私が「エルデンリング」の「黄金樹」を「りゅうおうのしろ」の最新型とする理由は、「黄金樹」がゲームにおける目標地点の明示化という機能を拡張させ、3Dゲームにおける「空」の表現も拡張しているからだ。
「空」を見上げたときに見える「黄金樹」を見たとき、美しさを感じるのかそれとも一種の禍々しさを感じるのかはそれぞれのプレイヤーに応じて変わるだろうし、プレイを続ける過程でも変化していくだろう。ゲーム画面に収まりきらないほどに巨大なその樹木は、ゲームユーザーが能動的に「見上げる」というアクションをしなければその全貌は見えてこない、つまり、「黄金樹」とは、ユーザーの数だけ異なる見え方をしているということでもあるのだ。そんな「黄金樹」がプレイヤーごとにどう「見える」のか、どう受け止められるのかにこそ、本作が表現しようとしている核心があるのではないかと私は考えている。

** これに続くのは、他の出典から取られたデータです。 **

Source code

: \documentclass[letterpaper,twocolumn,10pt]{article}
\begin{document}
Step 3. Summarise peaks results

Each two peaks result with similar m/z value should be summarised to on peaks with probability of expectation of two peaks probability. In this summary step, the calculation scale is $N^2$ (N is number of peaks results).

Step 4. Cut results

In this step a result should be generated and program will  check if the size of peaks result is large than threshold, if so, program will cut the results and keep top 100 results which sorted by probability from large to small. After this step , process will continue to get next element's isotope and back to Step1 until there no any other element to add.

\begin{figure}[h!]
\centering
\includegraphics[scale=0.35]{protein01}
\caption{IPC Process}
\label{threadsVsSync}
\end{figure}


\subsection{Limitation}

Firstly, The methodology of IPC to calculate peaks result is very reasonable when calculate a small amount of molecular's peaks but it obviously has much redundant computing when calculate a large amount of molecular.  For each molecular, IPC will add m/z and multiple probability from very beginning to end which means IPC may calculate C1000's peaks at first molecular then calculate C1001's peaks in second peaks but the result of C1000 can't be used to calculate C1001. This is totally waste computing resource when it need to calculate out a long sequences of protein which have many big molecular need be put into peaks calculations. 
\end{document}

「エルデンリング」や「BotW」「ドラゴンクエスト」の間に直接的な影響関係があるのかどうかは私には分からない(「BotW」は「ドラゴンクエスト」の影響を受けてるんじゃないかと思うのだが)。しかし、両者に共通するのは、ゲームの基本原理に逆らわず、むしろ最大限活用してゲームを設計しているということである。 「見える」と「行ける」という視線と動線の齟齬を駆使したデザインをしているという点において「ドラゴンクエスト」と「エルデンリング」は通底するものがあるゲームだといえるだろう。そして2022年に発売された「エルデンリング」はその基本原則に忠実でありながら、最新技術を駆使した美麗なグラフィック表現でその原理を最新の形に拡張して提示している。古典的でありつつ最新型としての可能性の追及をし続けるのだから、これは素晴らしいことだ。
「転送罠」最高!!
ここまで「ドラゴンクエスト」と「エルデンリング」のゲームデザイン面での共通点について述べてきたのだが、実は両者に共通性を感じる点はまだある。

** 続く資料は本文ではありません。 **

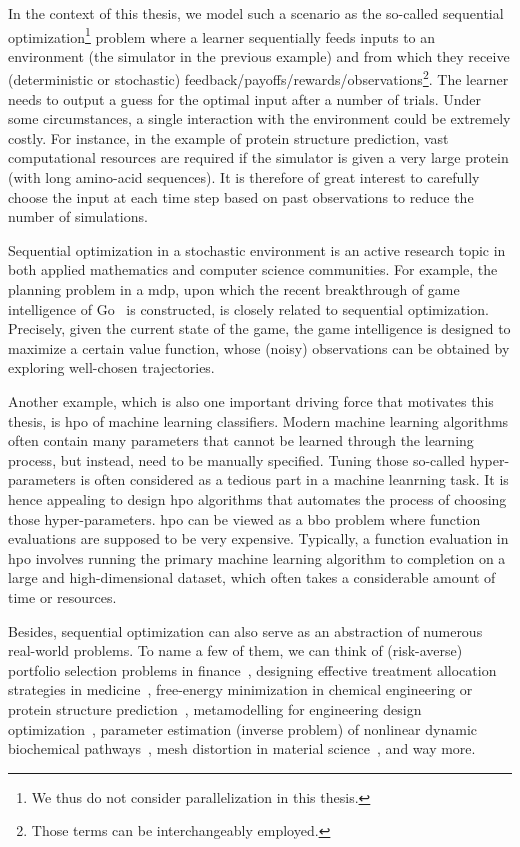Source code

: In the context of this thesis, we model such a scenario as the so-called \gls{sequential optimization}\footnote{We thus do not consider parallelization in this thesis.} problem where a learner sequentially feeds inputs to an environment (the simulator in the previous example) and from which they receive (deterministic or stochastic) feedback/payoffs/rewards/observations\footnote{Those terms can be interchangeably employed.}. The learner needs to output a guess for the optimal input after a number of trials. Under some circumstances, a single interaction with the environment could be extremely costly. For instance, in the example of protein structure prediction, vast computational resources are required if the simulator is given a very large protein (with long amino-acid sequences). It is therefore of great interest to carefully choose the input at each time step based on past observations to reduce the number of simulations.

Sequential optimization in a stochastic environment is an active research topic in both applied mathematics and computer science communities. For example, the planning problem in a \gls{mdp}, upon which the recent breakthrough of game intelligence of Go~\citep{silver2016alphago} is constructed, is closely related to sequential optimization. Precisely, given the current state of the game, the game intelligence is designed to maximize a certain value function, whose (noisy) observations can be obtained by exploring well-chosen trajectories.

Another example, which is also one important driving force that motivates this thesis, is \gls{hpo} of machine learning classifiers. Modern machine learning algorithms often contain many parameters that cannot be learned through the learning process, but instead, need to be manually specified. Tuning those so-called \gls{hyper-parameters} is often considered as a tedious part in a machine leanrning task. It is hence appealing to design \gls{hpo} algorithms that automates the process of choosing those hyper-parameters. \gls{hpo} can be viewed as a \gls{bbo} problem where function evaluations are supposed to be very expensive. Typically, a function evaluation in \gls{hpo} involves running the primary machine learning algorithm to completion on a large and high-dimensional dataset, which often takes a considerable amount of time or resources.

Besides, sequential optimization can also serve as an abstraction of numerous real-world problems. To name a few of them, we can think of (risk-averse) portfolio selection problems in finance~\citep{ziemba2010}, designing effective treatment allocation strategies in medicine~\citep{durand2018contextual}, free-energy minimization in chemical engineering or protein structure prediction~\citep{floudas2000}, metamodelling for engineering design optimization~\citep{wang2007}, parameter estimation (inverse problem) of nonlinear dynamic biochemical pathways~\citep{moles2003}, mesh distortion in material science~\citep{charpagne2019ebsd}, and way more.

「ドラゴンクエストII」における「港町ザハン」を覚えている人はいるだろうか。
これは「ドラクエII」冒頭において「旅の扉」に入ることでその存在だけは確かめることができるのだが、そこに到達するにはゲームを中盤以降まで進めなければならないという、「ドラクエ」における「りゅうおうにしろ」に近い立ち位置の存在である。

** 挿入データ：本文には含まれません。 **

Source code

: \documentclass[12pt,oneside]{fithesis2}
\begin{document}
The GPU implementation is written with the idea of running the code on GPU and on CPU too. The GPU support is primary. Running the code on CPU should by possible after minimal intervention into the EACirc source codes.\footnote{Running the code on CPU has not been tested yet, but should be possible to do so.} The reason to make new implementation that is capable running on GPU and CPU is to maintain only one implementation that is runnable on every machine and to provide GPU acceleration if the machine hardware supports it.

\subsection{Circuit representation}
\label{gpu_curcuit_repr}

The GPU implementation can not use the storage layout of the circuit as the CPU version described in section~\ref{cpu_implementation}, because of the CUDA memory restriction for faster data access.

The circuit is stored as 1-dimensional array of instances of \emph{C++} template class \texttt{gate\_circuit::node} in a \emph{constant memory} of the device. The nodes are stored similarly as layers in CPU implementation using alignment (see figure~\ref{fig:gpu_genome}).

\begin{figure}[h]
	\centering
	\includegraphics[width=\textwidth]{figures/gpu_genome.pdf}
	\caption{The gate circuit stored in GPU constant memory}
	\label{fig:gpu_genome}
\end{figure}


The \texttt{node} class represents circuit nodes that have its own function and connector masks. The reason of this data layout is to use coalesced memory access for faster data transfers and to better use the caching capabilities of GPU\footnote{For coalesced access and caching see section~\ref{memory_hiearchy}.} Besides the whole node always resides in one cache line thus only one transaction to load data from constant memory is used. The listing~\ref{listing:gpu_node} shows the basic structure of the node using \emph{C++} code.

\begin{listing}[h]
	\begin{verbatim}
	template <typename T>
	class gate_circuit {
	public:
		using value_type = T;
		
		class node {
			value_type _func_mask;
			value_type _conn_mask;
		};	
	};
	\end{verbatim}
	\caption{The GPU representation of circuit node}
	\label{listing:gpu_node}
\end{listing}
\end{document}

これが「ドラクエII」を始めてプレイする私に鮮烈に印象に残ったのは、そのあまりに寄る辺なく存在する町がこの世界のどこかには存在し、やがて自分がたどりつくことができるのだろうという、これから起きる冒険の予感をこれ以上なくかき立ててくれるものだったからである。
これに限らず、「ドラクエII」以降から存在する「旅の扉」というワープポイントが存在する意味とは、見知らぬ場所にプレイヤーを一気に飛ばしてしまうことで右も左も分からない場所で翻弄されることそれ自体を楽しませるという意図があったのではないかと思う。もっとも、プレイヤーを親切丁寧に導くことを心掛ける「ドラゴンクエスト」シリーズにおいては、ただただ知らない場所に飛ばされて置き去りにされるなんてことが起きることはそうそうないのだが。
この「ドラクエII」における「旅の扉」に該当するものが、「エルデンリング」にもまた存在する。それは「転送罠」だ。
私が「エルデンリング」をプレイし、その「転送罠」にまんまと引っ掛かって全く知らない場所に転送されたとき、この「ドラクエII」における「港町ザハン」を初めて目撃したときの感動に近い感動を覚えた。物語をかなり進めないと行けないと思っていた場所にいま自分が立ってしまっているという心細さと、それでもその場所を探索してみたいという好奇心をかき立てられ、なんてすごい仕掛けを不意打ちでカマシてくるのかと、制作者の意図に打ち震えると同時に、とはいえすぐに元の場所に戻れる「ドラクエ」と違って自力である程度状況を打開しなければ元の場所に戻れないという容赦のない仕打ちに絶望した。
だが、びっくりするほどワールドマップの端っこのほうに飛ばされ、這う這うの体でなんとか元の場所に戻ることに成功して安堵すると同時にこうも思った。またどっかの転送罠で見知らぬ場所に飛ばされないかなと。
ゲームをある程度進めると、転送罠はゲームの序盤に重点的に置かれているということが分かる。やはり制作者側は、ゲームの序盤でまだワールドマップが全然開放されていない段階で、全くの未知の場所にいきなりすっ飛ばされることで、好奇心と絶望の両方が爆発するユーザーの気持ちを分かったうえでこの罠を仕掛けているのだろう。
自分のレベルに見合わない敵がフィールドをうろついていることが楽しいということは、近年一般化しつつある認識ではないかと思う。「Pokemon LEGENDS アルセウス」においても、明らかに強いオヤブンポケモンの存在はフィールド探索に緊張感を与えるし、その親分ポケモンを捕獲するためにあの手この手を試すのはとても楽しいものである。
私としては、自分がまだ本来であれば冒険してはいけない危険なエリアにいきなりぶっ飛ばされて右往左往することもまた最高に楽しいという認識も一般化してほしいと切に願う。
既に100時間ほどプレイし、いまだクリアはしていないがずっと面白い「エルデンリング」だが、序盤に味わった転送罠から得られた感動(と絶望感)は格別のものがあった。こんな感動をまたゲームで味わいたい。